YOUR TASK:
Line by line, copy the material below exactly.
(DATASET EXTRACT begins)
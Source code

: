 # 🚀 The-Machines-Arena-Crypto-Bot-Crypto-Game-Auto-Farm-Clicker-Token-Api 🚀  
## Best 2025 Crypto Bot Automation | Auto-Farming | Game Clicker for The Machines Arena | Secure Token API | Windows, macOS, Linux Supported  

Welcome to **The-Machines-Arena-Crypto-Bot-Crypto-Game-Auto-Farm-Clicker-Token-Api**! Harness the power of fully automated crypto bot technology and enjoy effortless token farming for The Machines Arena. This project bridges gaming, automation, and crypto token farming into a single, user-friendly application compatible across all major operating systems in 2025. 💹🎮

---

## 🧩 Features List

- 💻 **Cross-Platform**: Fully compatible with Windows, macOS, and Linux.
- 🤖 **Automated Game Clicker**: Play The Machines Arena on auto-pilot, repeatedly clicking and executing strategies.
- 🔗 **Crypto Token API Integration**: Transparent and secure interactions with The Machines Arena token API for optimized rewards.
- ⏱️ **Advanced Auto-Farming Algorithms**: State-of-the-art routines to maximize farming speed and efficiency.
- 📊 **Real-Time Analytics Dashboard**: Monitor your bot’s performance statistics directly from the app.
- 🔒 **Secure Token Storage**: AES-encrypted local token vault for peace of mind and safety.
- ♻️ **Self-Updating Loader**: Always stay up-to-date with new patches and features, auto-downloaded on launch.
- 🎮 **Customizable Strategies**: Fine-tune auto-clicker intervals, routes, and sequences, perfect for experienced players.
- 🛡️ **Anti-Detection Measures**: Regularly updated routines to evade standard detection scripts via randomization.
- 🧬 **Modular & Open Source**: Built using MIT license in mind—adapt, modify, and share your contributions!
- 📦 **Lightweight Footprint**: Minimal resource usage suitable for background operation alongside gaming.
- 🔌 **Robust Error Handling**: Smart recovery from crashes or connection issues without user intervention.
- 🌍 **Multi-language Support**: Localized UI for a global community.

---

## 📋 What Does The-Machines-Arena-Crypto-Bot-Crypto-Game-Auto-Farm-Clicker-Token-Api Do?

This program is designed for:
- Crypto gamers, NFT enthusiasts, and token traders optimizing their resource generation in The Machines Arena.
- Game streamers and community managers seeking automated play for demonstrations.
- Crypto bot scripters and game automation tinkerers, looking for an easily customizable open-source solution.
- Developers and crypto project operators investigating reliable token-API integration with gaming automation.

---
(DATASET EXTRACT ends)
ANSWER BOX:
Source code

: # 🚀 The-Machines-Arena-Crypto-Bot-Crypto-Game-Auto-Farm-Clicker-Token-Api 🚀  
## Best 2025 Crypto Bot Automation | Auto-Farming | Game Clicker for The Machines Arena | Secure Token API | Windows, macOS, Linux Supported  

Welcome to **The-Machines-Arena-Crypto-Bot-Crypto-Game-Auto-Farm-Clicker-Token-Api**! Harness the power of fully automated crypto bot technology and enjoy effortless token farming for The Machines Arena. This project bridges gaming, automation, and crypto token farming into a single, user-friendly application compatible across all major operating systems in 2025. 💹🎮

---

## 🧩 Features List

- 💻 **Cross-Platform**: Fully compatible with Windows, macOS, and Linux.
- 🤖 **Automated Game Clicker**: Play The Machines Arena on auto-pilot, repeatedly clicking and executing strategies.
- 🔗 **Crypto Token API Integration**: Transparent and secure interactions with The Machines Arena token API for optimized rewards.
- ⏱️ **Advanced Auto-Farming Algorithms**: State-of-the-art routines to maximize farming speed and efficiency.
- 📊 **Real-Time Analytics Dashboard**: Monitor your bot’s performance statistics directly from the app.
- 🔒 **Secure Token Storage**: AES-encrypted local token vault for peace of mind and safety.
- ♻️ **Self-Updating Loader**: Always stay up-to-date with new patches and features, auto-downloaded on launch.
- 🎮 **Customizable Strategies**: Fine-tune auto-clicker intervals, routes, and sequences, perfect for experienced players.
- 🛡️ **Anti-Detection Measures**: Regularly updated routines to evade standard detection scripts via randomization.
- 🧬 **Modular & Open Source**: Built using MIT license in mind—adapt, modify, and share your contributions!
- 📦 **Lightweight Footprint**: Minimal resource usage suitable for background operation alongside gaming.
- 🔌 **Robust Error Handling**: Smart recovery from crashes or connection issues without user intervention.
- 🌍 **Multi-language Support**: Localized UI for a global community.

---

## 📋 What Does The-Machines-Arena-Crypto-Bot-Crypto-Game-Auto-Farm-Clicker-Token-Api Do?

This program is designed for:
- Crypto gamers, NFT enthusiasts, and token traders optimizing their resource generation in The Machines Arena.
- Game streamers and community managers seeking automated play for demonstrations.
- Crypto bot scripters and game automation tinkerers, looking for an easily customizable open-source solution.
- Developers and crypto project operators investigating reliable token-API integration with gaming automation.

---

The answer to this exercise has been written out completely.